RECORDS SHOWN Block Start
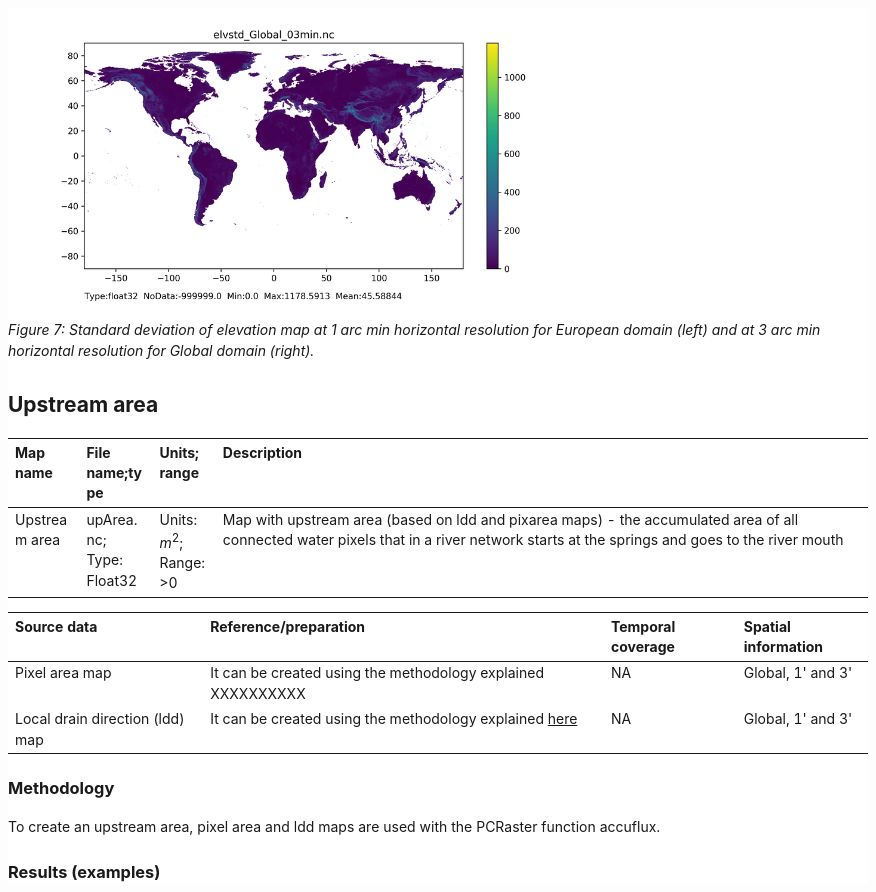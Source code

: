   <img src="../media/Static-Maps/elvstd_Global_03min.png" width="611" /> 
</p>

*Figure 7: Standard deviation of elevation map at 1 arc min horizontal resolution for European domain (left) and at 3 arc min horizontal resolution for Global domain (right).*

## Upstream area

| Map name | File name;type | Units; range | Description |
| :---| :--- | :--- | :--- |
|Upstream area       | upArea.nc; <br> Type: Float32         | Units: $m^2$;<br> Range: >0        |Map with upstream area (based on ldd and pixarea maps) - the accumulated area of all connected water pixels that in a river network starts at the springs and goes to the river mouth|


| Source data| Reference/preparation | Temporal coverage | Spatial information |
| :---| :--- | :--- | :--- |
|Pixel area map    |It can be created using the methodology explained XXXXXXXXXX          |NA         |Global, 1' and 3'|
|Local drain direction (ldd) map    |It can be created using the methodology explained [here](../4_Static-Maps_topography#local-drain-direction-map)         |NA         |Global, 1' and 3'|

### Methodology

To create an upstream area, pixel area and ldd maps are used with the PCRaster function accuflux. 

### Results (examples)

<p float="left">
RECORDS SHOWN Block End
_GOAL OF THE EXERCISE_. Give each record above back word for word, but carry over none of the pictures.

_SOLUTION TO THE PROBLEM_.
Source code

:   <img src="../media/Static-Maps/elvstd_Global_03min.png" width="611" /> 
</p>

*Figure 7: Standard deviation of elevation map at 1 arc min horizontal resolution for European domain (left) and at 3 arc min horizontal resolution for Global domain (right).*

## Upstream area

| Map name | File name;type | Units; range | Description |
| :---| :--- | :--- | :--- |
|Upstream area       | upArea.nc; <br> Type: Float32         | Units: $m^2$;<br> Range: >0        |Map with upstream area (based on ldd and pixarea maps) - the accumulated area of all connected water pixels that in a river network starts at the springs and goes to the river mouth|


| Source data| Reference/preparation | Temporal coverage | Spatial information |
| :---| :--- | :--- | :--- |
|Pixel area map    |It can be created using the methodology explained XXXXXXXXXX          |NA         |Global, 1' and 3'|
|Local drain direction (ldd) map    |It can be created using the methodology explained [here](../4_Static-Maps_topography#local-drain-direction-map)         |NA         |Global, 1' and 3'|

### Methodology

To create an upstream area, pixel area and ldd maps are used with the PCRaster function accuflux. 

### Results (examples)

<p float="left">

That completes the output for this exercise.